Computed tomography has become the diagnostic modality of choice for head trauma due to its accuracy, reliability, safety, and wide availability. The changes in microcirculation, impaired auto-regulation, cerebral edema, and axonal injury start as soon as head injury occurs and manifest as clinical, biochemical, and radiological changes. Proper therapeutic management of brain injury is based on correct diagnosis and appreciation of the temporal course of the disease process. CT scan detects and precisely localizes the intracranial hematomas, cerebral contusions, edema and foreign bodies. Even in emergency situations, when a head injury is minor as determined by a physician's evaluation and based on established guidelines, CT of the head should be avoided for adults and delayed pending clinical observation in the emergency department for children. Many people visit emergency departments for minor head injuries. CT scans of the head can confirm a diagnosis of skull fracture or brain bleeding, but even in the emergency department such things are uncommon and not minor injuries so CT of the head is usually not necessary. Clinical trials have shown the efficacy and safety of using CT of the head in emergency settings only when indicated, which would be at the indication of evidence-based guidelines following the physical examination and a review of the person's history. Concussion is not a routine indication for having brain CT or brain MRI and can be diagnosed by a healthcare provider trained to manage concussions. People with concussion usually do not have relevant abnormalities about which brain imaging could give insight, and so brain imaging should not routinely be ordered for people with concussion. If there is concern about a skull fracture, focal neurological symptoms present or worsening symptoms, then CT imaging may be useful. MRI may be useful for people whose symptoms worsen over time or when structural pathology is suspected. CT of the head is sometimes used for people who have sudden hearing loss. However when there are not other neurological findings, a history of trauma, or a history of ear disease, CT scans are not useful and should not be used in response to sudden hearing loss. CT of the head is also used in CT-guided stereotactic surgery and radiosurgery for treatment of intracranial tumors, arteriovenous malformations and other surgically treatable conditions.

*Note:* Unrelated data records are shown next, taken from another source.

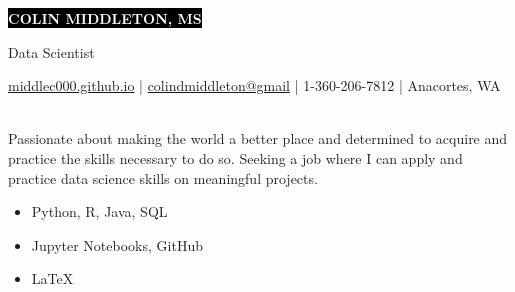 \documentclass[11pt]{developercv} %
\begin{document}
\setlength{\abovedisplayskip}{0pt}
\setlength{\belowdisplayskip}{0pt}

\colorbox{black}{{\HUGE\textcolor{white}{\textbf{\MakeUppercase{Colin Middleton, MS}}}}}

\vspace{6pt}

{\huge Data Scientist} %

\vspace{0.25cm}

\begin{center}
	\href{https://middlec000.github.io/}{middlec000.github.io}
	\hspace{0.25cm} | \hspace{0.25cm}
	\href{mailto:colindmiddleton@gmail.com}{colindmiddleton@gmail}
	\hspace{0.25cm} | \hspace{0.25cm}
	1-360-206-7812
	\hspace{0.25cm} | \hspace{0.25cm}
	Anacortes, WA
\end{center}

\vspace{0.25cm}


\begin{minipage}[t]{0.5\textwidth} %
	 \\
	Passionate about making the world a better place and determined to acquire and practice the skills necessary to do so. Seeking a job where I can apply and practice data science skills on meaningful projects. 
\end{minipage}
\hfill %
\begin{minipage}[t]{0.4\textwidth}
	\begin{itemize}
		\item Python, R, Java, SQL
		\item Jupyter Notebooks, GitHub
	   	\item LaTeX
	\end{itemize}
\end{minipage}
\end{document}
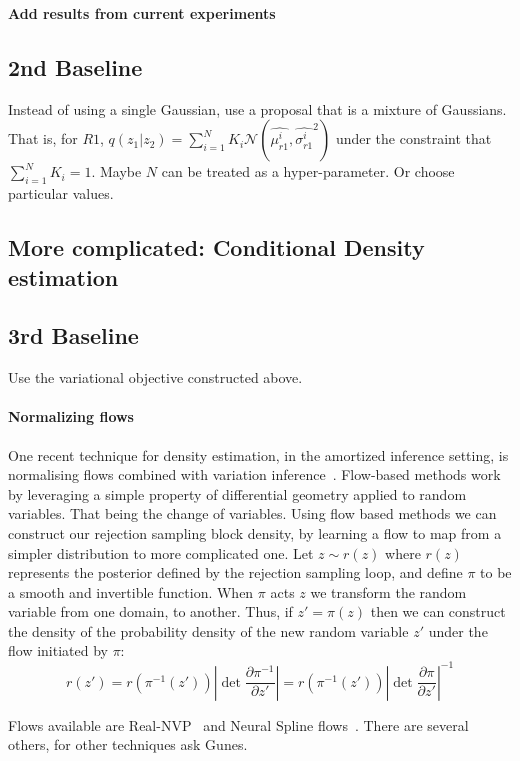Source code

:\documentclass{article}
\begin{document}
 \textbf{Add results from current experiments}


\subsection{2nd Baseline}
Instead of using a single Gaussian, use a proposal that is a mixture of Gaussians. 
That is, for $R1$,   $q(z_{1} | z_{2}) = \sum^{N}_{i=1}K_{i}\mathcal{N}(\hat{\mu^{i}_{r1}},  \hat{\sigma^{i}_{r1}}^{2})$
under the constraint that $\sum^{N}_{i=1}K_{i} = 1$. Maybe $N$ can be treated as a hyper-parameter. 
Or choose particular values.
\subsection{More complicated: Conditional Density estimation}

\subsection{3rd Baseline}
 
Use the variational objective constructed above. 

\paragraph{Normalizing flows} One recent technique for density estimation, in the amortized inference setting,
is normalising flows combined with variation inference~\cite{rezende2015variational}.
Flow-based methods work by leveraging a simple property of differential geometry applied 
to random variables. 
That being the change of variables. 
Using flow based methods we can construct our rejection sampling block density, by learning a flow to map from
a simpler distribution to more complicated one.
Let $z \sim r(z)$ where $r(z)$ represents the posterior defined by the rejection
sampling loop, and define $\pi$ to be a smooth and invertible function.
When $\pi$ acts $z$ we transform the random variable from one domain, to another. 
Thus, if $z\prime = \pi(z)$ then we can construct the density of  
the probability density of the new random variable $z\prime$ under the flow initiated by $\pi$: 
\begin{equation}
r(z\prime) = r(\pi^{-1}(z\prime)) \left|\det \frac{\partial \pi^{-1}}{\partial z'}\right| = r(\pi^{-1}(z\prime)) \left|\det \frac{\partial \pi}{\partial z\prime}\right|^{-1} 
\end{equation}

Flows available are Real-NVP~\cite{dinh2016density} and Neural Spline flows~\cite{durkan2019neural}.
There are several others, for other techniques ask Gunes. 
\end{document}
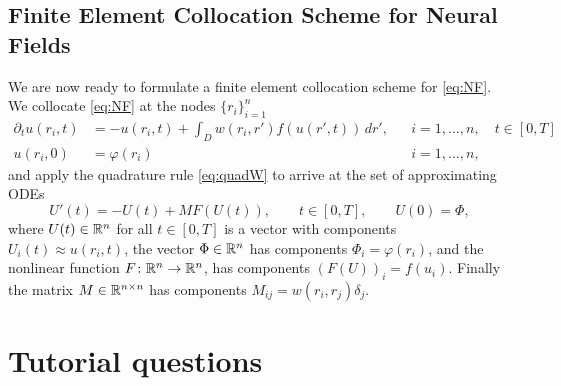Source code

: \documentclass[a4paper]{siamonline220329}
\theoremstyle{plain}
\renewcommand\phi\varphi
\begin{document}
\subsection{Finite Element Collocation Scheme for Neural Fields}\label{ssec:scheme} 
We are now ready to formulate a finite element collocation scheme for \cref{eq:NF}.
We collocate \cref{eq:NF} at the nodes $\{ r_i \}_{i=1}^n$
\[
  \begin{aligned}
    \partial_{t} u(r_i,t) & = -u(r_i,t) + \int_{D} w(r_i,r') f(u(r',t))\,d r',
                        && i=1,\ldots,n, \quad t \in [0,T] \\
    u(r_i,0) & = \phi(r_i)
                        && i=1,\ldots,n,
  \end{aligned}
\]
and apply the quadrature rule \cref{eq:quadW} to arrive at the set of approximating ODEs
\begin{equation}\label{eq:ODE}
  U'(t) = -U(t) + MF(U(t)), \qquad t \in [0,T], \qquad U(0) = \Phi,
\end{equation}
where $U(t) \in \mathbb{R}^n$ for all $t \in [0,T]$ is a vector with components $U_i(t)
\approx u(r_i,t)$, the vector $\Phi \in \mathbb{R}^n$ has components $\Phi_i = \varphi(r_i)$, and the
nonlinear function $F \colon \mathbb{R}^n \to \mathbb{R}^n$, has components $(F(U))_i = f(u_i)$.
Finally the matrix $M \in \mathbb{R}^{n \times n}$ has components $M_{ij} =
w(r_i,r_j)\delta_j$.

\section{Tutorial questions}\label{sec:question} 
\end{document}
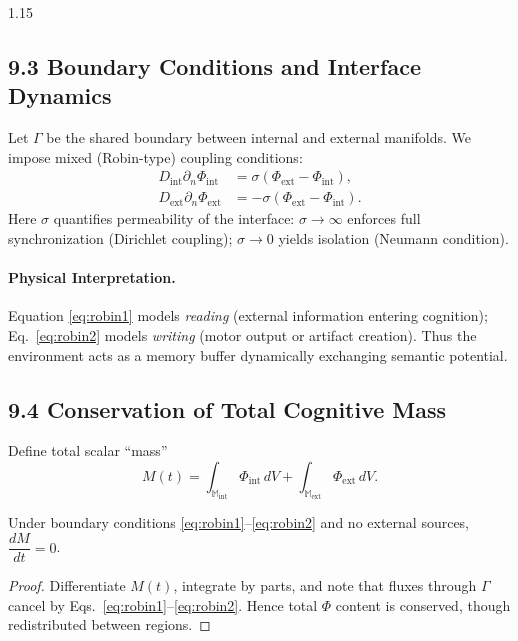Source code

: \documentclass[12pt,a4paper]{article}
\begin{document}
\begin{spacing}{1.15}
\subsection{9.3 Boundary Conditions and Interface Dynamics}

Let $\Gamma$ be the shared boundary between internal and external manifolds.  
We impose mixed (Robin-type) coupling conditions:
\begin{align}
D_{\mathrm{int}}\partial_n \Phi_{\mathrm{int}} 
  &= \sigma(\Phi_{\mathrm{ext}}-\Phi_{\mathrm{int}}), \label{eq:robin1}\\
D_{\mathrm{ext}}\partial_n \Phi_{\mathrm{ext}} 
  &= -\sigma(\Phi_{\mathrm{ext}}-\Phi_{\mathrm{int}}). \label{eq:robin2}
\end{align}
Here $\sigma$ quantifies permeability of the interface:  
$\sigma\!\to\!\infty$ enforces full synchronization (Dirichlet coupling); $\sigma\!\to\!0$ yields isolation (Neumann condition).

\paragraph{Physical Interpretation.}  
Equation \eqref{eq:robin1} models \emph{reading} (external information entering cognition);  
Eq.~\eqref{eq:robin2} models \emph{writing} (motor output or artifact creation).  
Thus the environment acts as a memory buffer dynamically exchanging semantic potential.

\subsection{9.4 Conservation of Total Cognitive Mass}

Define total scalar “mass”
\[
M(t)=\int_{\mathbb{M}_{\mathrm{int}}}\!\Phi_{\mathrm{int}}\,dV
      +\int_{\mathbb{M}_{\mathrm{ext}}}\!\Phi_{\mathrm{ext}}\,dV.
\]

\begin{theorem}
Under boundary conditions \eqref{eq:robin1}–\eqref{eq:robin2} and no external sources,
$\dfrac{dM}{dt}=0$.
\end{theorem}

\begin{proof}
Differentiate $M(t)$, integrate by parts, and note that fluxes through $\Gamma$ cancel by Eqs.~\eqref{eq:robin1}–\eqref{eq:robin2}.  
Hence total $\Phi$ content is conserved, though redistributed between regions.
\end{proof}


\end{spacing}
\end{document}
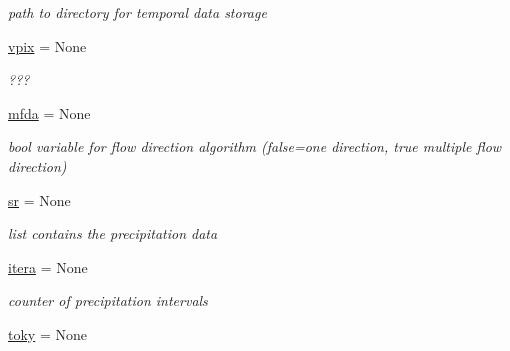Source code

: \begin{DoxyCompactItemize}
\begin{DoxyCompactList}\small\item\em path to directory for temporal data storage \end{DoxyCompactList}\item 
\hypertarget{classmain__src_8old_1_1main__classes_1_1General_1_1Globals_a64a8610fd0862aee4850c132a38ad26c}{\hyperlink{classmain__src_8old_1_1main__classes_1_1General_1_1Globals_a64a8610fd0862aee4850c132a38ad26c}{vpix} = None}\label{classmain__src_8old_1_1main__classes_1_1General_1_1Globals_a64a8610fd0862aee4850c132a38ad26c}

\begin{DoxyCompactList}\small\item\em ??? \end{DoxyCompactList}\item 
\hypertarget{classmain__src_8old_1_1main__classes_1_1General_1_1Globals_a274f08fa2cd52e9a69003fb8b3b9880b}{\hyperlink{classmain__src_8old_1_1main__classes_1_1General_1_1Globals_a274f08fa2cd52e9a69003fb8b3b9880b}{mfda} = None}\label{classmain__src_8old_1_1main__classes_1_1General_1_1Globals_a274f08fa2cd52e9a69003fb8b3b9880b}

\begin{DoxyCompactList}\small\item\em bool variable for flow direction algorithm (false=one direction, true multiple flow direction) \end{DoxyCompactList}\item 
\hypertarget{classmain__src_8old_1_1main__classes_1_1General_1_1Globals_aa9b209ddbd04234a3a711e530475f1cf}{\hyperlink{classmain__src_8old_1_1main__classes_1_1General_1_1Globals_aa9b209ddbd04234a3a711e530475f1cf}{sr} = None}\label{classmain__src_8old_1_1main__classes_1_1General_1_1Globals_aa9b209ddbd04234a3a711e530475f1cf}

\begin{DoxyCompactList}\small\item\em list contains the precipitation data \end{DoxyCompactList}\item 
\hypertarget{classmain__src_8old_1_1main__classes_1_1General_1_1Globals_ad331b202e13d85571688d7439ff3573e}{\hyperlink{classmain__src_8old_1_1main__classes_1_1General_1_1Globals_ad331b202e13d85571688d7439ff3573e}{itera} = None}\label{classmain__src_8old_1_1main__classes_1_1General_1_1Globals_ad331b202e13d85571688d7439ff3573e}

\begin{DoxyCompactList}\small\item\em counter of precipitation intervals \end{DoxyCompactList}\item 
\hypertarget{classmain__src_8old_1_1main__classes_1_1General_1_1Globals_a331af66db74a963ffa004802c632f467}{\hyperlink{classmain__src_8old_1_1main__classes_1_1General_1_1Globals_a331af66db74a963ffa004802c632f467}{toky} = None}\label{classmain__src_8old_1_1main__classes_1_1General_1_1Globals_a331af66db74a963ffa004802c632f467}


\end{DoxyCompactItemize}
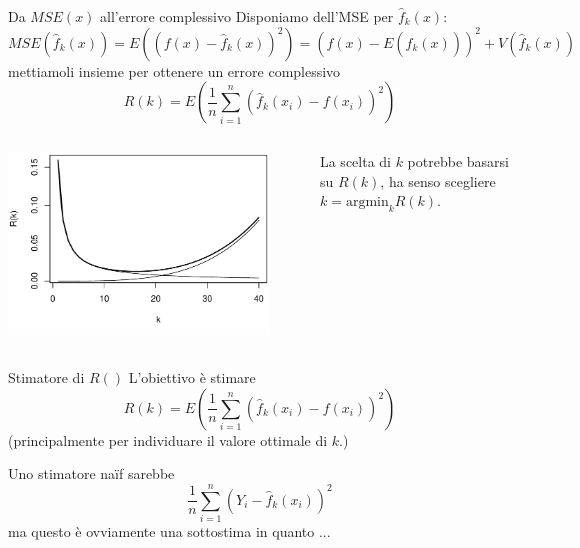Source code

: \documentclass{beamer}\usepackage[]{graphicx}\usepackage[]{color}
\newenvironment{knitrout}{}{} %
\newcommand{\spazio}{\noindent\makebox[\linewidth]{\resizebox{0.1\linewidth}{1pt}{{$\bullet$}}}}
\begin{document}
\begin{frame}{Da $MSE(x)$ all'errore complessivo}
Disponiamo dell'MSE per $\hat{f}_k(x)$:
\[
 MSE(\hat{f}_k(x)) =  E((f(x)-\hat{f}_k(x))^2) = (f(x)-E(\hat{f}_k(x)))^2 + V(\hat{f}_k(x)) %
\]
mettiamoli insieme per ottenere un errore complessivo
\[ R(k) = E\left(\frac{1}{n}\sum_{i=1}^n (\hat{f}_k(x_i) - f(x_i))^2\right) \]
\begin{columns}
\begin{knitrout}
\color{fgcolor}
\includegraphics[width=0.9\textwidth]{figure/020-regression-1unnamed-chunk-13-1} 

\end{knitrout}
La scelta di $k$ potrebbe basarsi su $R(k)$, ha senso scegliere $k=\mbox{argmin}_k R(k)$.
\end{columns}
\end{frame}

\begin{frame}{Stimatore di $R()$}
L'obiettivo \`e stimare
\[ R(k) = E\left(\frac{1}{n}\sum_{i=1}^n (\hat{f}_k(x_i) - f(x_i))^2\right) \]
(principalmente per individuare il valore ottimale di $k$.)

\spazio

Uno stimatore na\"if sarebbe
\[  \frac{1}{n} \sum_{i=1}^n (Y_i-\hat{f}_k(x_i))^2 \]
ma questo \`e ovviamente una sottostima in quanto ...

\end{frame}
\end{document}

Orbital views for eye-related disorders :-
Special views focusing on the orbit of the eye may be taken to investigate concerns relating to the eye. CT scans are used by physicians specializing in treating the eye to detect foreign bodies, fractures, abscesses, cellulitis, sinusitis, bleeding within the skull, proptosis, Graves disease changes in the eye, and evaluation of the orbital apex and cavernous sinus.
Comparison with MRI :-
of the head provides superior information as compared to CT scans when seeking information about headache to confirm a diagnosis of neoplasm, vascular disease, posterior cranial fossa lesions, cervicomedullary lesions, or intracranial pressure disorders. It also does not carry the risks of exposing the person to ionizing radiation. CT scans may be used to diagnose headache when neuroimaging is indicated and MRI is not available, or in emergency settings when hemorrhage, stroke, or traumatic brain injury are suspected. MRI provides more sensitivity in the evaluation of the cavernous sinus and the orbital apex. One advantage over a brain MRI is in the evaluation of intracerebral calcifications.
Cautions
Several different views of the head are available, including axial, coronal, reformatted coronal, and reformatted sagittal images. However, coronal images require the person to hyperextend their neck, which must be avoided if any possibility of neck injury exists. CT scans of the head increase the risk of brain cancer, especially for children. As of 2018, it appeared that there was a risk of one excess cancer per 3,000–10,000 head CT exams in children under the age of 10.